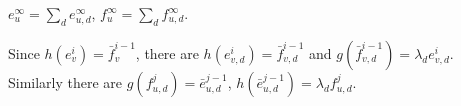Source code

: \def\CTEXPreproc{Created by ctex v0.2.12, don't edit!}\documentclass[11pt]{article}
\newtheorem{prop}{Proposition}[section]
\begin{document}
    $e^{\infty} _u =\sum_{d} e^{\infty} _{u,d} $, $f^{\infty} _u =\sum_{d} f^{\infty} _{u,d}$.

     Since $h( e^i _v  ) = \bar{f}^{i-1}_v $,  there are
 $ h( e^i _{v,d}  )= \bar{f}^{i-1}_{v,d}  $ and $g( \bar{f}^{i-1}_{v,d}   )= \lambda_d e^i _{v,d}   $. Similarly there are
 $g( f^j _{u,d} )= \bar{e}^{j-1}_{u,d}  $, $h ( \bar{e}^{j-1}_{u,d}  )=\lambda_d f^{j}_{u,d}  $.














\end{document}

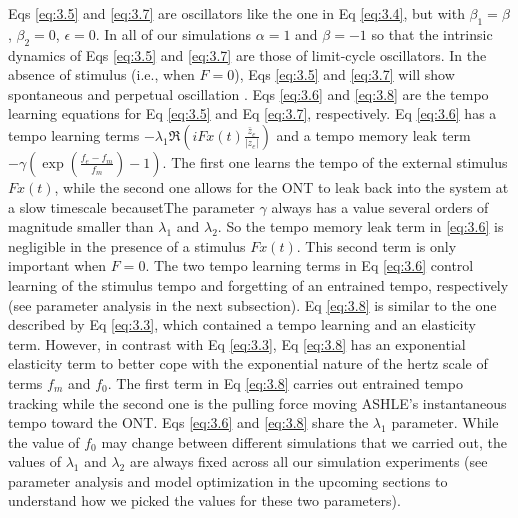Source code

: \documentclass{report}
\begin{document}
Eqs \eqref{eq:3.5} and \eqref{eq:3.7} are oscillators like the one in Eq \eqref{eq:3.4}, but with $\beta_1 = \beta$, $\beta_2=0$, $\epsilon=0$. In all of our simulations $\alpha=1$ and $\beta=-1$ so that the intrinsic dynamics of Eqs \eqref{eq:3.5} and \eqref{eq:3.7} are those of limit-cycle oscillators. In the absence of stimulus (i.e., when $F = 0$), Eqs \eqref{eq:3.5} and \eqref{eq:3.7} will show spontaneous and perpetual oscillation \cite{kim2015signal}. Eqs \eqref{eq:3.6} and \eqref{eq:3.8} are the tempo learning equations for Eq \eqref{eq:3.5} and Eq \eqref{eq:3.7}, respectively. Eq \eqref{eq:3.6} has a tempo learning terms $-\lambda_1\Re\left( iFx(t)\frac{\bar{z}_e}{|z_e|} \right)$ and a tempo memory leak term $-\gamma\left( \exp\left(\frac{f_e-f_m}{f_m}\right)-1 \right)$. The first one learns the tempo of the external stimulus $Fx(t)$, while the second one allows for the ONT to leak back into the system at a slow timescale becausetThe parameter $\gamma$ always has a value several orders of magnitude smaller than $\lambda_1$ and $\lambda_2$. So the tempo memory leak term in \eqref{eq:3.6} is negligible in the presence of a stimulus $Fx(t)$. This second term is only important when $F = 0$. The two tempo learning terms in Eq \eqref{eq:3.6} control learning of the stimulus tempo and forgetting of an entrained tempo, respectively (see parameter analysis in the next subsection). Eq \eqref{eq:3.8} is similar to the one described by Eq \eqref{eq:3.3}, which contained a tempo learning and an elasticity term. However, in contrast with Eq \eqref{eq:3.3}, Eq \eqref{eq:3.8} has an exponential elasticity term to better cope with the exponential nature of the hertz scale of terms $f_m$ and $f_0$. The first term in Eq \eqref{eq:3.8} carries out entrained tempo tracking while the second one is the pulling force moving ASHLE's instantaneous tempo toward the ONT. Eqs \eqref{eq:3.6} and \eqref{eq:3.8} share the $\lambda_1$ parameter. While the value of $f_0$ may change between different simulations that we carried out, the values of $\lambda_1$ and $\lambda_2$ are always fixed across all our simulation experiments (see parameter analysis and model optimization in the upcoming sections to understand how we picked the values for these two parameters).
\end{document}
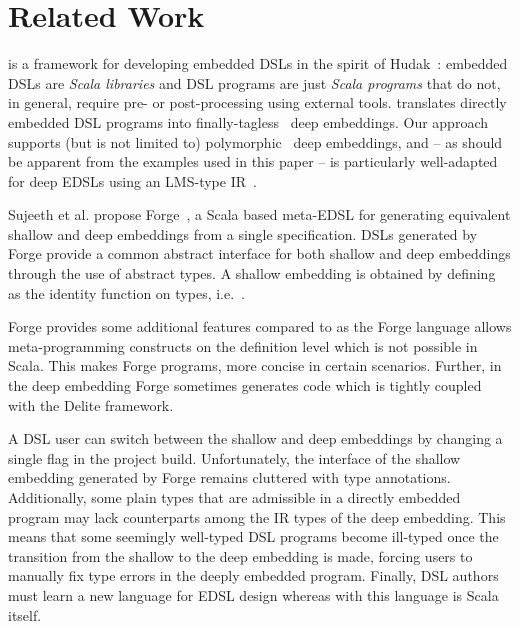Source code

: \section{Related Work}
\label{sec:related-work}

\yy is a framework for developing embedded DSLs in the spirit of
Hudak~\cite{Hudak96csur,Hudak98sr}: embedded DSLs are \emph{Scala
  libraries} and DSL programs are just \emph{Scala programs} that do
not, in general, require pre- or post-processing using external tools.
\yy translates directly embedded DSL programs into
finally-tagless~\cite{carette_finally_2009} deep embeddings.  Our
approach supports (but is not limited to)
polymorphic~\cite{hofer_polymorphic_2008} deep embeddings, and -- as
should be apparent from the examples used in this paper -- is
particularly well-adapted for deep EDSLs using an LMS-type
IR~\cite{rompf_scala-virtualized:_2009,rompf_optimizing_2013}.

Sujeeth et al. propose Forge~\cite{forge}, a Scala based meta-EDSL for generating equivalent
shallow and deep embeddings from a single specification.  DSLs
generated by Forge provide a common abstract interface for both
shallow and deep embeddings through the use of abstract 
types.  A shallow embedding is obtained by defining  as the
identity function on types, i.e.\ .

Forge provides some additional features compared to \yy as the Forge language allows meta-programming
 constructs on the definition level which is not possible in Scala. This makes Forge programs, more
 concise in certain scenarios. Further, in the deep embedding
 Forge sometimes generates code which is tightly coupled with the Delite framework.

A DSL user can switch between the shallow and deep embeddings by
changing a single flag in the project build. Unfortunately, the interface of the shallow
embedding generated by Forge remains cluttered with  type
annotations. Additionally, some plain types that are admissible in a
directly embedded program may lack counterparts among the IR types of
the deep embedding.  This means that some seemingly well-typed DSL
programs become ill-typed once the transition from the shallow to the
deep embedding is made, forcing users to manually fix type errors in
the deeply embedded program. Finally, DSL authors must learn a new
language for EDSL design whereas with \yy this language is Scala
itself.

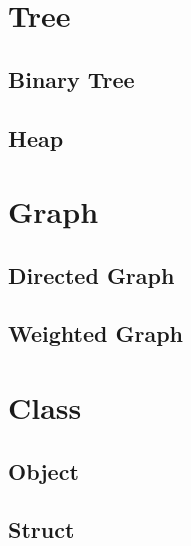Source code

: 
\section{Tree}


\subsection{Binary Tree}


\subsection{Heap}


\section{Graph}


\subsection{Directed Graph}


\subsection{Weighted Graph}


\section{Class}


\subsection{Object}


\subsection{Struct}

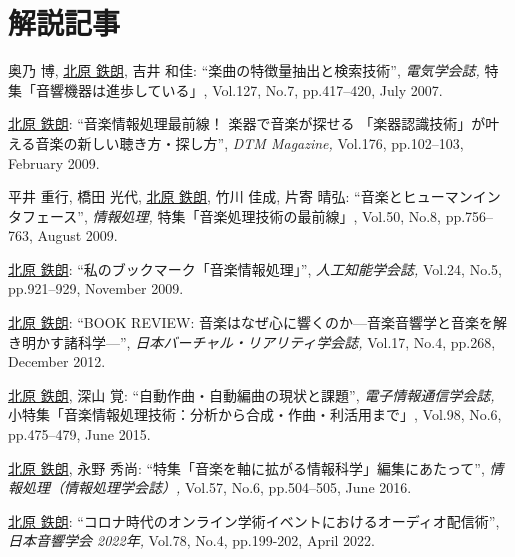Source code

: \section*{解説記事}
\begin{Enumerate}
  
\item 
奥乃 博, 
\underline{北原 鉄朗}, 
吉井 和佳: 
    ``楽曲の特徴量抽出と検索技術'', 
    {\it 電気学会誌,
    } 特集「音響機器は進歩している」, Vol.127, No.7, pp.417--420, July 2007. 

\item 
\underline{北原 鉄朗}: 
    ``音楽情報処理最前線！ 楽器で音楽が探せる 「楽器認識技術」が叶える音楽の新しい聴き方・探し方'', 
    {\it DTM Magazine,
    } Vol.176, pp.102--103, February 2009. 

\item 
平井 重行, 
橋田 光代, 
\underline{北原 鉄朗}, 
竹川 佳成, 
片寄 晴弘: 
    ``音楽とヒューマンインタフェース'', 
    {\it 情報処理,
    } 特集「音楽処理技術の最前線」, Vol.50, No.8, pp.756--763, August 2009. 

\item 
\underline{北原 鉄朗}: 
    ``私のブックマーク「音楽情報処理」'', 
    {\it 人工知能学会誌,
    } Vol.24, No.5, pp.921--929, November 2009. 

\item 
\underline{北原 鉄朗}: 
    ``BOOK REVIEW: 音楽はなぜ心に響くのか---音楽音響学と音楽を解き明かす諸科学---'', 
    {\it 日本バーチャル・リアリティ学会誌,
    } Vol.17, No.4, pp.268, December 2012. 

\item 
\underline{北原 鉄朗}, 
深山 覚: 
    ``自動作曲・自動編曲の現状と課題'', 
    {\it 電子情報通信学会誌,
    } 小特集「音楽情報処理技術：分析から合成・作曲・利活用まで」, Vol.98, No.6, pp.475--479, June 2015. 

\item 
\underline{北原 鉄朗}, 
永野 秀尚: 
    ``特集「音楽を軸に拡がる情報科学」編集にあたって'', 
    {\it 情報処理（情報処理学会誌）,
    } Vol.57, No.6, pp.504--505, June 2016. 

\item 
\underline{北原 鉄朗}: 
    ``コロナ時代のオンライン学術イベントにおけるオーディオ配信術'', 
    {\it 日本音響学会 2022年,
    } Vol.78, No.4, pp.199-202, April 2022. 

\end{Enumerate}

• • • • • • •

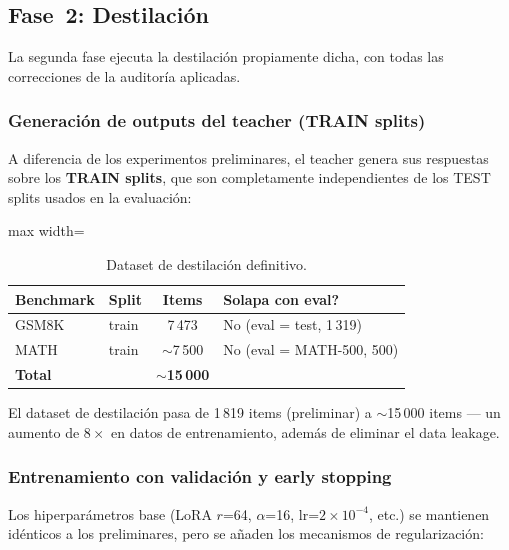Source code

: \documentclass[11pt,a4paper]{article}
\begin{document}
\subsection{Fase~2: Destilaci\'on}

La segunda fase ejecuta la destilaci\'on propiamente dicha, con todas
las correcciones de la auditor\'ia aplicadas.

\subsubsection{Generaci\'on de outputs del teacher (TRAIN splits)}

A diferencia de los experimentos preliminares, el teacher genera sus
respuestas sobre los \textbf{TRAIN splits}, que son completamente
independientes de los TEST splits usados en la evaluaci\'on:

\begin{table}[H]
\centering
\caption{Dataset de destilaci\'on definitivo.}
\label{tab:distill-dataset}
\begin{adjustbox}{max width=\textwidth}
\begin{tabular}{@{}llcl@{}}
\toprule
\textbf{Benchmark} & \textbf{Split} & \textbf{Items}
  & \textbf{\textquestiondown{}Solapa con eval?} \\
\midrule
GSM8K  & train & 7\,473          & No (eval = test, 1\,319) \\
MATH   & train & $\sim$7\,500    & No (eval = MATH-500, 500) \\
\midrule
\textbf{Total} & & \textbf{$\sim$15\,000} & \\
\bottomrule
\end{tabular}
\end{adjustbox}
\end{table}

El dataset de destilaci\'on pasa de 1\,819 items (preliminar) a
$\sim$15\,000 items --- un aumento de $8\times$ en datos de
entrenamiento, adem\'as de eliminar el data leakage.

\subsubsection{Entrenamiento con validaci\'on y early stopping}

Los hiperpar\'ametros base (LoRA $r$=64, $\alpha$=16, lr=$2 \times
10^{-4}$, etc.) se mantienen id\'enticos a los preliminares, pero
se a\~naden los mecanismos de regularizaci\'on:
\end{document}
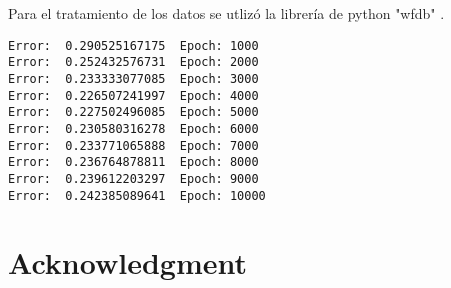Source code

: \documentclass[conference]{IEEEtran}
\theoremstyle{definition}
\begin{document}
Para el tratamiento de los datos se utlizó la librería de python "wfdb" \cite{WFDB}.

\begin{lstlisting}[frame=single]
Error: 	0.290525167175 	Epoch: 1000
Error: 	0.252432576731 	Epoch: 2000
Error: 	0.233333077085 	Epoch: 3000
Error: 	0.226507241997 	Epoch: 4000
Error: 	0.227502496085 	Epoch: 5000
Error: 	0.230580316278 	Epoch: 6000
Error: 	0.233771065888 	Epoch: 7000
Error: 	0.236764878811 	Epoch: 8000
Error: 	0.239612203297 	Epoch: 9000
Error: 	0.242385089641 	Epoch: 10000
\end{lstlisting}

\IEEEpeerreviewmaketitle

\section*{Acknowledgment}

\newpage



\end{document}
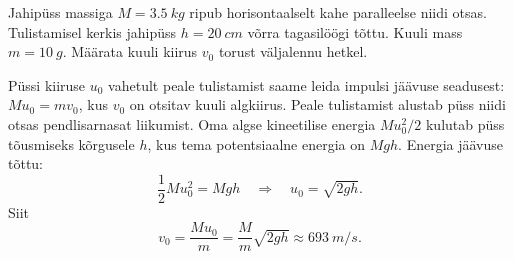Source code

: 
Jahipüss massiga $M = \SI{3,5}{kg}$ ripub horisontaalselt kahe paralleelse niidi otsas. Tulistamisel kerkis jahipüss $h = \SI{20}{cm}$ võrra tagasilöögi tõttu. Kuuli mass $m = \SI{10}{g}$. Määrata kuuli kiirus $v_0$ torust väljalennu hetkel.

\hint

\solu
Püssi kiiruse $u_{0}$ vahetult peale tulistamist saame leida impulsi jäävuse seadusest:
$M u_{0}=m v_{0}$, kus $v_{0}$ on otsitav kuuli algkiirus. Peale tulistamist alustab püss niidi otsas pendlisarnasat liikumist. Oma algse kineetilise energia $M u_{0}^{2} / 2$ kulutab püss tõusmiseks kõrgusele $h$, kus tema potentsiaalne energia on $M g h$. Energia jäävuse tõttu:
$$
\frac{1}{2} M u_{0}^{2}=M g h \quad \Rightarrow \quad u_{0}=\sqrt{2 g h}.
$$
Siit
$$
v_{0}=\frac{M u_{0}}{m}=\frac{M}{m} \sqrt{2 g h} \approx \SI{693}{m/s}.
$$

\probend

• • • • • • •

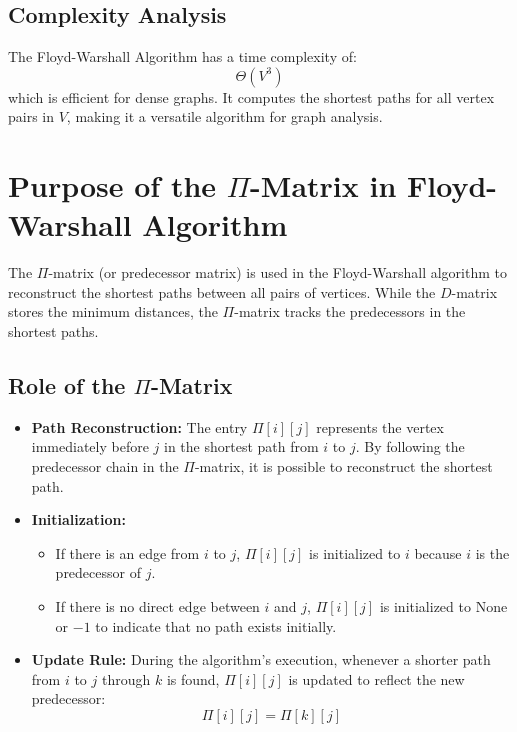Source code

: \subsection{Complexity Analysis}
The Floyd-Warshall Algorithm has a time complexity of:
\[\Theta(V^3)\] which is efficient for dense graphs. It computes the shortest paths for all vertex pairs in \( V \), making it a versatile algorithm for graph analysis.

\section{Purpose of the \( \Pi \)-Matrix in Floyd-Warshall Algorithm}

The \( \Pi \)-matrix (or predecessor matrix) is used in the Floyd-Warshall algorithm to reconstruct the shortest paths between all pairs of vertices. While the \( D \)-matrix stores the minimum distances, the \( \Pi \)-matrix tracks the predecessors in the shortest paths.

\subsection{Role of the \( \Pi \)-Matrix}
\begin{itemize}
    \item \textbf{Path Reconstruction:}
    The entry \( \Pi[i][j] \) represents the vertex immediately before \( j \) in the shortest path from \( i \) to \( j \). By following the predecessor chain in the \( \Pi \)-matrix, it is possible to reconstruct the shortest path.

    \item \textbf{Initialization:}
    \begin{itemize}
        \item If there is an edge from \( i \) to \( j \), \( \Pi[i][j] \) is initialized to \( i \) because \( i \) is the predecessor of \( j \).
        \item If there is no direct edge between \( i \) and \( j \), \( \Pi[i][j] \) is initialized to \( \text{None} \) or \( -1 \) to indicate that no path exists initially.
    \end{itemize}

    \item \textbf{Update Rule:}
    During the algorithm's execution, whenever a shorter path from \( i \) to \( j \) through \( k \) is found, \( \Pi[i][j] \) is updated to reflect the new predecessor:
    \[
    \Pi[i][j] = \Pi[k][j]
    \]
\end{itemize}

• • • • • • •

## [TO DO]
Lines holding "Tree": please count them in the data above and reply with the number alone.

## [RESPONSE TO THIS EXERCISE]
2